Answer: “There are a lot of possibilities, and it’s not uncommon for something like this to happen,” says Ray Morales of C.C. Cole Plumbing and Heating in Costa Mesa. “There could be a kink in the line running up to the faucet, or there may be some sediment blocking the angle stop, where the water shuts on and off. If the angle stop is old, it may be falling apart and could need to be replaced.
“Another possibility is that the supply lines that came with the faucet may be smaller than what was on the old faucet. They come in sizes of 3/8, 7/16 and 1/2, and if your new faucet has a 3/8 line and you need 1/2, you’ll have less water coming from the faucet.
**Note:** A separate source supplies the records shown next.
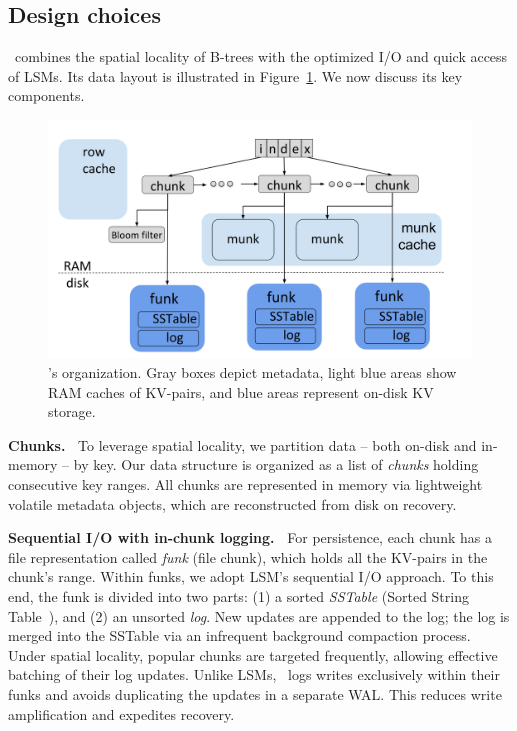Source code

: \subsection{Design choices}

\sys\ combines the spatial locality of B-trees with the optimized I/O and quick access of LSMs. 
Its data layout is illustrated in Figure~\ref{fig:piwi}.  We now discuss its key components.   

\begin{figure}[tb]
\includegraphics[width=\columnwidth]{PiWi.png}
\caption{\sys's  organization. Gray boxes depict metadata, light blue areas show RAM caches of KV-pairs, and blue areas represent on-disk KV storage.}
\label{fig:piwi}
\end{figure}


{\bf Chunks.\ }
To leverage spatial locality, we partition data -- both on-disk and in-memory -- by key.
Our  data structure is organized as a 
list of \emph{chunks} holding consecutive key ranges. 
All chunks are represented in memory via lightweight volatile metadata objects, which are reconstructed from disk on recovery.

{\bf Sequential I/O with in-chunk logging.\ }
For persistence, each chunk has a file representation called  \emph{funk} (file chunk), which holds all the KV-pairs in the chunk's range.
Within funks, we adopt LSM's sequential I/O approach. To this end, the funk 
is divided into two parts: (1) a sorted \emph{SSTable} (Sorted String Table~\cite{Bigtable2008}), and (2) an unsorted \emph{log}. 
New updates are appended to the log; the log is  merged into the SSTable via an infrequent background compaction process. 
Under spatial locality,  popular chunks are targeted frequently, allowing effective batching of their log updates. 
Unlike LSMs, \sys\ logs writes exclusively within their funks and avoids duplicating the updates  in a separate WAL. This reduces write amplification and expedites recovery. 

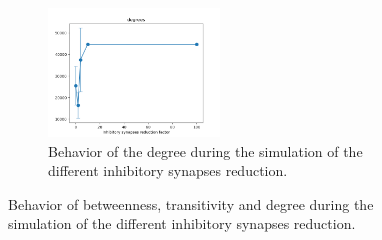 \begin{figure}
\begin{subfigure}[t]{0.48\textwidth}
    \label{fig:transitivity-evolution}
  \end{subfigure}
  \begin{subfigure}[t]{\textwidth}
    \centering
    \includegraphics[width=0.5\textwidth]{degrees_dir_evolution}
    \caption{Behavior of the degree during the simulation of the different inhibitory synapses reduction.}
    \label{fig:degree-evolution}
  \end{subfigure}
  \caption{Behavior of betweenness, transitivity and degree during the simulation of the different inhibitory synapses reduction.}
  \label{fig:feature-distribution-behavior-3}
\end{figure}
You could also have sediment blocking the aerator. When working on old plumbing, you’re supposed to remove the aerator before turning the faucet on for the first time and let the sediment that may have broken free while you worked on the water lines flow out. But if the aerator was left on, it can clog. It’s probably best to unscrew the aerator to see if that’s the problem, then check out angle stops.”
Q: I’m planning on building an enclosed patio in my back yard, and I was wondering, how safe is it to use fluorescent lighting outdoors?
A: “As long as you have the patio covered by a solid roof, you can use fluorescents,” says Rich Anthony of Modern Electric Fixtures in El Toro. “They’re commonly used outside in carports and other locations where they’re protected from the elements. You’ll also have to use a damp location-approved ballast, because of the moisture it may have to operate in. In most cases, a fluorescent fixture doesn’t ordinarily have that, and you’ll have to order it from the manufacturer.”
Q: I’ve been doing a lot of sanding to prepare our kitchen cabinets to be re-stained, and I seem to go through sandpaper very quickly. Is there a type of paper that will last?
A: “There are two types of sandpaper made for wood--garnet and production,” says Richard Dittderner of Ganahl Lumber in Anaheim. “Garnet is what you may be using now. It’s available in finer grits, but it tends to be used up more quickly. Production won’t wear out as quickly, but it’s not available for fine sanding.”